Besides writing articles and columns for AWCI, I also write and edit articles posted on, a website about all things cold-formed steel. I feel it’s good to talk about CFS framing because the entire wall and ceiling industry benefits.


Being united as an industry was the subject of conversation I had recently with an AWCI member contractor who also runs a prefabrication business. He feels the time has come for our industry to take center stage. It’s time to show everybody just what we can do.    

Get Them into My Factory

It turns out that BuildSteel has a lot of readers who want basic information about CFS framing. Many are clicking on what we call “CFS 101” articles. That doesn’t surprise my source. Basic industry education is needed.


“As somebody in a prefab business, my main goal is to advance prefab,” he says. “But I’m also trying to get prefab work from other contractors, and they ask me a lot of very basic questions like, ‘What is prefab? What can you guys do?’”


A lot of people don’t understand construction prefabrication, let alone how cold-formed steel relates to it. “And that includes some very astute developers, architects and general contractors,” says my drywall-prefabricator contact.


“When I get them into our factory and show them what we can do with a metal stud, it blows people’s minds,” he says.


He says developers and architects don’t give much thought to metal studs.


“They don’t know about all the different ways you can slice and dice this building material to create lots of things,” my source says.

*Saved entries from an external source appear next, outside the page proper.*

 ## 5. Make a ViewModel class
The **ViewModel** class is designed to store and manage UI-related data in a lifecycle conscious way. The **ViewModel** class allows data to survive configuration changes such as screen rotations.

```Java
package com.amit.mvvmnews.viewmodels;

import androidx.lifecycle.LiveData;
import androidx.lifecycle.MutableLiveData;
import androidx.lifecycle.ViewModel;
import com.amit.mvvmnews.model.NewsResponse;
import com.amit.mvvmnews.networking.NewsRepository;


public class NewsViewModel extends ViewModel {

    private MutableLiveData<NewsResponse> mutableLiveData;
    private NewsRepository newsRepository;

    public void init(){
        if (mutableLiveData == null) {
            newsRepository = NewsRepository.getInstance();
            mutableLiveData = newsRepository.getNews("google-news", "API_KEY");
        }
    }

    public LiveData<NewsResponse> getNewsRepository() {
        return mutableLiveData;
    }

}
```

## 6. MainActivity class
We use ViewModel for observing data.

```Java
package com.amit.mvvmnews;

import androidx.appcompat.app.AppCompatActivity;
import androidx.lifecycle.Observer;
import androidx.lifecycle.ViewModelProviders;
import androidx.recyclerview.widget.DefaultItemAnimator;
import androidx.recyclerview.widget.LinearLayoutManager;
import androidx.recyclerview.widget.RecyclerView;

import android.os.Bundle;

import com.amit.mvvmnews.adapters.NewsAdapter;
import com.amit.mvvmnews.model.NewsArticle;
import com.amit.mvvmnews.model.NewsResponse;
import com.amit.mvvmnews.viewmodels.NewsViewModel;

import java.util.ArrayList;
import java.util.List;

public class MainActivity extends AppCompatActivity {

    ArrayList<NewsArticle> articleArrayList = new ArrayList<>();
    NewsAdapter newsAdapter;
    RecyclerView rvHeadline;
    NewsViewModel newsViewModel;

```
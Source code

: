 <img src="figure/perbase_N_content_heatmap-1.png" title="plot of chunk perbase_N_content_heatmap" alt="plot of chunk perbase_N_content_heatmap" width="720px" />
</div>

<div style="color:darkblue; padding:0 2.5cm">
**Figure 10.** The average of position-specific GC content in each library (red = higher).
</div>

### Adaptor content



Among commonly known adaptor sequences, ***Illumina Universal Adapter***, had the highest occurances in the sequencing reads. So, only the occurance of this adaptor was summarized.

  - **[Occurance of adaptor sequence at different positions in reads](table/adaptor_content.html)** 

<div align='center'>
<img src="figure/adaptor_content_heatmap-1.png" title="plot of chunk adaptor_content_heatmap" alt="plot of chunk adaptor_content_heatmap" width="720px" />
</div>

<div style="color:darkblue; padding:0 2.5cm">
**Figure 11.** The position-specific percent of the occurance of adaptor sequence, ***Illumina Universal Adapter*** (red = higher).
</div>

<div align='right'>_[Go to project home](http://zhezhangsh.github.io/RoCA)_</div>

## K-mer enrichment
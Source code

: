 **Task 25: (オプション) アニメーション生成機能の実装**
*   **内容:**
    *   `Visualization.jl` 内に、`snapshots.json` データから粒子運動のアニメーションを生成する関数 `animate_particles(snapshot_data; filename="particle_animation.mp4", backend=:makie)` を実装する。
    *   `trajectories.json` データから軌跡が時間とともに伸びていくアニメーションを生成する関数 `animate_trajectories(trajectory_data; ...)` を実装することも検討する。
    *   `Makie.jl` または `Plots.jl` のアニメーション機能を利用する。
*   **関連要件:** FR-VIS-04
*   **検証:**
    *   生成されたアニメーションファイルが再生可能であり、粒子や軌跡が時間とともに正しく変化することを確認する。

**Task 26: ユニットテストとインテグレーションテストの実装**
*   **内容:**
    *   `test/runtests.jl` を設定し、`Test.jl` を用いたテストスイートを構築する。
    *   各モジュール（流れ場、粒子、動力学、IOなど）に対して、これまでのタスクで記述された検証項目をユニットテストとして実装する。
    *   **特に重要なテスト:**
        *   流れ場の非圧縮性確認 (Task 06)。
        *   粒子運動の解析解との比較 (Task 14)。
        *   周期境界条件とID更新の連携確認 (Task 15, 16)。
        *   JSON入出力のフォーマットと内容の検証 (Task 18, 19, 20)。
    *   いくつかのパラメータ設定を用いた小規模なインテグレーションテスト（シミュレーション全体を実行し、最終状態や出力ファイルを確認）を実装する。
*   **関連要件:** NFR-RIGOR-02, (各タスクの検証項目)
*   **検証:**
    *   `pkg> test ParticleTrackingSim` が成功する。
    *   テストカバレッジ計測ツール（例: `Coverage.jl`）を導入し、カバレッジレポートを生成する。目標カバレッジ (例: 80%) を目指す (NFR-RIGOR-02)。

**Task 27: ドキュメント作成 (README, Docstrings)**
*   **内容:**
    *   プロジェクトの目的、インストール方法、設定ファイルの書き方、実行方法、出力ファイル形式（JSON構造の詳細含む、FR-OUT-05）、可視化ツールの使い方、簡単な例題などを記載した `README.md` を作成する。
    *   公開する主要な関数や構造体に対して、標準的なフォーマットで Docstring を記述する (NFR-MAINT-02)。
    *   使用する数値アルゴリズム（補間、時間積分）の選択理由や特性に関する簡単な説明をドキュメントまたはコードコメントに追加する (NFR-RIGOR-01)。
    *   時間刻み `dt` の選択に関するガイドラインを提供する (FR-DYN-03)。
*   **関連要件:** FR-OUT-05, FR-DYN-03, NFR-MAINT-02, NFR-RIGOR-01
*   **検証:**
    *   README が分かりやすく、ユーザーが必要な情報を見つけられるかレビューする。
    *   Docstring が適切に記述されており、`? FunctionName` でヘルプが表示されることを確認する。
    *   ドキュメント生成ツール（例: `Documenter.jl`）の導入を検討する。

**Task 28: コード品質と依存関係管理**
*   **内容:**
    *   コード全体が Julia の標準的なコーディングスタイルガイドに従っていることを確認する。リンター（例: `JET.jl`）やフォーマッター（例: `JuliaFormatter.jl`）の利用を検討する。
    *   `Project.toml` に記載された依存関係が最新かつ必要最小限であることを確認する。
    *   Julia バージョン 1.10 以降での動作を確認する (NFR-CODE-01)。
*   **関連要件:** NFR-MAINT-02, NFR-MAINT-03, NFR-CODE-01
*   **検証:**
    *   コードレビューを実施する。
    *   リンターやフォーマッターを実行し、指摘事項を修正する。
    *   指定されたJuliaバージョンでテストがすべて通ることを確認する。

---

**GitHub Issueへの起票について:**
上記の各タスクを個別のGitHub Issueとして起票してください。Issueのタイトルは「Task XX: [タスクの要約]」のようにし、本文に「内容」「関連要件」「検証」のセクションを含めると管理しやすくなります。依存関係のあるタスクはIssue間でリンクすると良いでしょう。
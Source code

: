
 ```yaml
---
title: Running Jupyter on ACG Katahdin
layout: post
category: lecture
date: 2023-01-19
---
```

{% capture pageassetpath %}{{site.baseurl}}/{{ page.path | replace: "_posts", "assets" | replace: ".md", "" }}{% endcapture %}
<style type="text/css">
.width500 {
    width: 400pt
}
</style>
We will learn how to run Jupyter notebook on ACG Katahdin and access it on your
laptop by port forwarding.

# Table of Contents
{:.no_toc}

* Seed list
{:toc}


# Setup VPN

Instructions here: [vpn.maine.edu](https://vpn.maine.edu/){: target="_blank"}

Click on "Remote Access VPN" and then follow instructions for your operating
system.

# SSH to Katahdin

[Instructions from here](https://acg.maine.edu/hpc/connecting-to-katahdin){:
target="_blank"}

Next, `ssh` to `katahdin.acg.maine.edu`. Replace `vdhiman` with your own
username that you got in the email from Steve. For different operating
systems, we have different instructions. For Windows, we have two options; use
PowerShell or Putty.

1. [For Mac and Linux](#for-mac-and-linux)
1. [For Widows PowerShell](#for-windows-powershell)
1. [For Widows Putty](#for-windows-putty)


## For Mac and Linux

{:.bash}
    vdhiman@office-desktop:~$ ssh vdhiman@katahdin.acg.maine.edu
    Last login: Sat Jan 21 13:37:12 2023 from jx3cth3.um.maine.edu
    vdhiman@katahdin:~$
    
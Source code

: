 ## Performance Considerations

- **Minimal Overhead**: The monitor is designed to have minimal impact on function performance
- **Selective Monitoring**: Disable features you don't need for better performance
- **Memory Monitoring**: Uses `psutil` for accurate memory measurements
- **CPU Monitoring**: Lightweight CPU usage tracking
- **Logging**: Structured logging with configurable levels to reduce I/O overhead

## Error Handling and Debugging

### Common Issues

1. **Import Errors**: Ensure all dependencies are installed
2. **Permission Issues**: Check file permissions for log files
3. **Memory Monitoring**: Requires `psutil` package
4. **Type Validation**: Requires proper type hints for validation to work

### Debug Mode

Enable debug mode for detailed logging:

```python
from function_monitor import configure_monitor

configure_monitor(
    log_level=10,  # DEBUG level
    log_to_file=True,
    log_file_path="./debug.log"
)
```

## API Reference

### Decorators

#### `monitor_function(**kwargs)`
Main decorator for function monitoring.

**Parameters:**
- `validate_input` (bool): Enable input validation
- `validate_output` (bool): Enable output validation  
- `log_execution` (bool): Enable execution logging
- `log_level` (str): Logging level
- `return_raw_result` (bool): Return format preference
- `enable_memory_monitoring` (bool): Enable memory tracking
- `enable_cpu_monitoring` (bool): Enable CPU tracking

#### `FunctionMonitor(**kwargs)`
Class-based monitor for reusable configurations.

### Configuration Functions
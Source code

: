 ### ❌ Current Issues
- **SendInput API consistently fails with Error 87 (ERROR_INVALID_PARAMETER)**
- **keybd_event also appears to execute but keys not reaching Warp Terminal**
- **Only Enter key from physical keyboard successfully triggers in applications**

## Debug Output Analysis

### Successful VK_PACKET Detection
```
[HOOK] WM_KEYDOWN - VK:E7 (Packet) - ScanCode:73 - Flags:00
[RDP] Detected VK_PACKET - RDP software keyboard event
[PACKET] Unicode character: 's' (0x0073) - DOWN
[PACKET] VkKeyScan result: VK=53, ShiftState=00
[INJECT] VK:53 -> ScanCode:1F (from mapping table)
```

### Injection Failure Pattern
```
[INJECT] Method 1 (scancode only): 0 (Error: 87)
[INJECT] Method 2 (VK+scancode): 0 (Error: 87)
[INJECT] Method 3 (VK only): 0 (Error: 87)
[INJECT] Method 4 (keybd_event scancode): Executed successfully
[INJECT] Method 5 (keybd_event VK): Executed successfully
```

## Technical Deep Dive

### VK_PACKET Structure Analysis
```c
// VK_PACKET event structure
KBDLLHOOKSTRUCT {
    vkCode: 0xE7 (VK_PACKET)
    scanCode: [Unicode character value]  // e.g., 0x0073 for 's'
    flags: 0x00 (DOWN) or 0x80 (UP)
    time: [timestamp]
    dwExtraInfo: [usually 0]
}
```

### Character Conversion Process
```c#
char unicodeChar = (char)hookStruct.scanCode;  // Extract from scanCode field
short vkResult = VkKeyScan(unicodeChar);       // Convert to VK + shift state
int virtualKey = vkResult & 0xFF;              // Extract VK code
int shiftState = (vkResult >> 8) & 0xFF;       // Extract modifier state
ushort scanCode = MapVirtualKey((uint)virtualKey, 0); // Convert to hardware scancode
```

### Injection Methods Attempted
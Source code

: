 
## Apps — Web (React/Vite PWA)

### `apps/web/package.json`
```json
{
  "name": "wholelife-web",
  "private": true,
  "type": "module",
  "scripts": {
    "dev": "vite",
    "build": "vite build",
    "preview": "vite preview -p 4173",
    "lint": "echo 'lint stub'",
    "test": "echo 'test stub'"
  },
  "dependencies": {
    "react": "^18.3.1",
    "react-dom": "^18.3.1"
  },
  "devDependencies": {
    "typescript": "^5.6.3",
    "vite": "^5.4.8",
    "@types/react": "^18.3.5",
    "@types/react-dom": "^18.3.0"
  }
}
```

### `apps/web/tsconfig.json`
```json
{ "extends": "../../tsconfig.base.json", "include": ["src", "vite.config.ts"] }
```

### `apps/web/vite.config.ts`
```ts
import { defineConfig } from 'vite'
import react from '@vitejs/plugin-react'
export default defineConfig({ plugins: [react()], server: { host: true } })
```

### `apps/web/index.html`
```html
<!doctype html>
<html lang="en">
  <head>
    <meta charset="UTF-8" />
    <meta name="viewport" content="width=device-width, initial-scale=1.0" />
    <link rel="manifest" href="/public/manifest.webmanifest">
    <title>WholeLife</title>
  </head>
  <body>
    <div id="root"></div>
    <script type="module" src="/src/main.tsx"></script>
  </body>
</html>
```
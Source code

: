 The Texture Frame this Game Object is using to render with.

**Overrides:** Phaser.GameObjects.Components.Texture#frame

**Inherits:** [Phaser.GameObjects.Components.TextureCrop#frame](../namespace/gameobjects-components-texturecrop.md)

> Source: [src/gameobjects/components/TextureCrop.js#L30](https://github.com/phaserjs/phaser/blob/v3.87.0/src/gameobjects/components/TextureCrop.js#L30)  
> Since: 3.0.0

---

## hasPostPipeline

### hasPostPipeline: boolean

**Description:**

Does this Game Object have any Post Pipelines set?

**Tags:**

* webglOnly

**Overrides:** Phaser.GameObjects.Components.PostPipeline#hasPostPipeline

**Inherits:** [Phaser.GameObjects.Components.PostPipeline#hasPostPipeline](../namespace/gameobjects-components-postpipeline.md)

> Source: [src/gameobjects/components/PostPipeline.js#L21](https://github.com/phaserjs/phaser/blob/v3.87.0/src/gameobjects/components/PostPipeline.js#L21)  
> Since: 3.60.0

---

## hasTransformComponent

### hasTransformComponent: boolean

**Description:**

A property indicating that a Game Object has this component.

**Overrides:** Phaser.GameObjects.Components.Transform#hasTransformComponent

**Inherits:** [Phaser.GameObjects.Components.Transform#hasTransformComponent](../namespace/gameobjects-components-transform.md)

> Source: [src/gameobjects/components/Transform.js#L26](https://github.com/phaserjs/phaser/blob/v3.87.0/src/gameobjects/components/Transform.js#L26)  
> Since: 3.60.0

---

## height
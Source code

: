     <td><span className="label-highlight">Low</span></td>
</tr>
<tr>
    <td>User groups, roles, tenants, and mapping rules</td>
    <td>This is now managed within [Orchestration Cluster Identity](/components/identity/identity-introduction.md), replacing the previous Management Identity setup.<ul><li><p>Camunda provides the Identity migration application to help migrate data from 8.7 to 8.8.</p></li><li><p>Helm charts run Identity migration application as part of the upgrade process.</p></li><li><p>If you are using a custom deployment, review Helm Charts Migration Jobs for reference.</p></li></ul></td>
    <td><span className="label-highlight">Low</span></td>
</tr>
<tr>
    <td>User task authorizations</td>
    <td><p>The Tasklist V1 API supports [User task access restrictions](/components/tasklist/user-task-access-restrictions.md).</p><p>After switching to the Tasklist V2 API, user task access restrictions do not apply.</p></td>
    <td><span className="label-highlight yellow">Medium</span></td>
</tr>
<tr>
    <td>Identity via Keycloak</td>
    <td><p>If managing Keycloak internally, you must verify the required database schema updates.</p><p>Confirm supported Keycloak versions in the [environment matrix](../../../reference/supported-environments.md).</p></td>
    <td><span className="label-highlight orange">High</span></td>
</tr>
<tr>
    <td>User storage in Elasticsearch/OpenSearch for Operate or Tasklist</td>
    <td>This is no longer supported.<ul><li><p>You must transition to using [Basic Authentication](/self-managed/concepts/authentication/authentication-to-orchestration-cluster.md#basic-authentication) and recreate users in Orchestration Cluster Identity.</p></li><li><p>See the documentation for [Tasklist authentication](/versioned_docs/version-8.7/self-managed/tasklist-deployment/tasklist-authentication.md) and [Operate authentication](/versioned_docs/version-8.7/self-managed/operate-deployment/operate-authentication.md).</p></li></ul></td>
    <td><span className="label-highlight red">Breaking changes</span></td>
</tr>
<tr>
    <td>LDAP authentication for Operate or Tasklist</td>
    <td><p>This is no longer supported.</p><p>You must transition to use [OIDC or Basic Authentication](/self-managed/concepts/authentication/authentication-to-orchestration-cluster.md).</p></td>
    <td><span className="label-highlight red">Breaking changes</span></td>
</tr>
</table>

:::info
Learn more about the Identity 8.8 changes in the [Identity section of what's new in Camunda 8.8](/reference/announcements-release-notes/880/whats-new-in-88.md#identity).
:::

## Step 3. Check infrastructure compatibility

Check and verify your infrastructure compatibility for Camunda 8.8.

And now, BIM is allowing contractors and prefabricators to get started with their work earlier in the design process. That being the case, AWCI member firms want to know how to get started with BIM. Many want to do more with BIM than just conflict resolution between wall framing and HVAC systems. Some want to launch modeling services within their firms and offer projects true design-build capabilities.


“I was in this spot two or three years ago,” my source says. “I needed a modeler. I needed somebody who knows how to do BIM.”


I first wrote about BIM in this column 14 years ago—in 2008. Boy, has it taken some time for BIM to take the stage as a tool for the wall and ceiling industry, and not just something we talk about. It’s about time, right? Many large AWCI member contractors are pushing to do design-build projects. They want to tap into the architect and engineering models early in the design phases of projects.


“We need to strive as an industry toward these absolute models, because that’s what ultimately will get us to point where we can speed up our construction,” my source says. “Modeling will make us more competitive—as an industry.”

Automation Is Coming

So yes, we are at a critical time as an industry. A lot of new construction technology is being developed and holds promise for contractors and constriction prefabricators to save time and labor. But ultimately, the industry’s systems and processes must run efficiently, and that requires that AWCI member contractors get a seat at the design and engineering table of a project early on.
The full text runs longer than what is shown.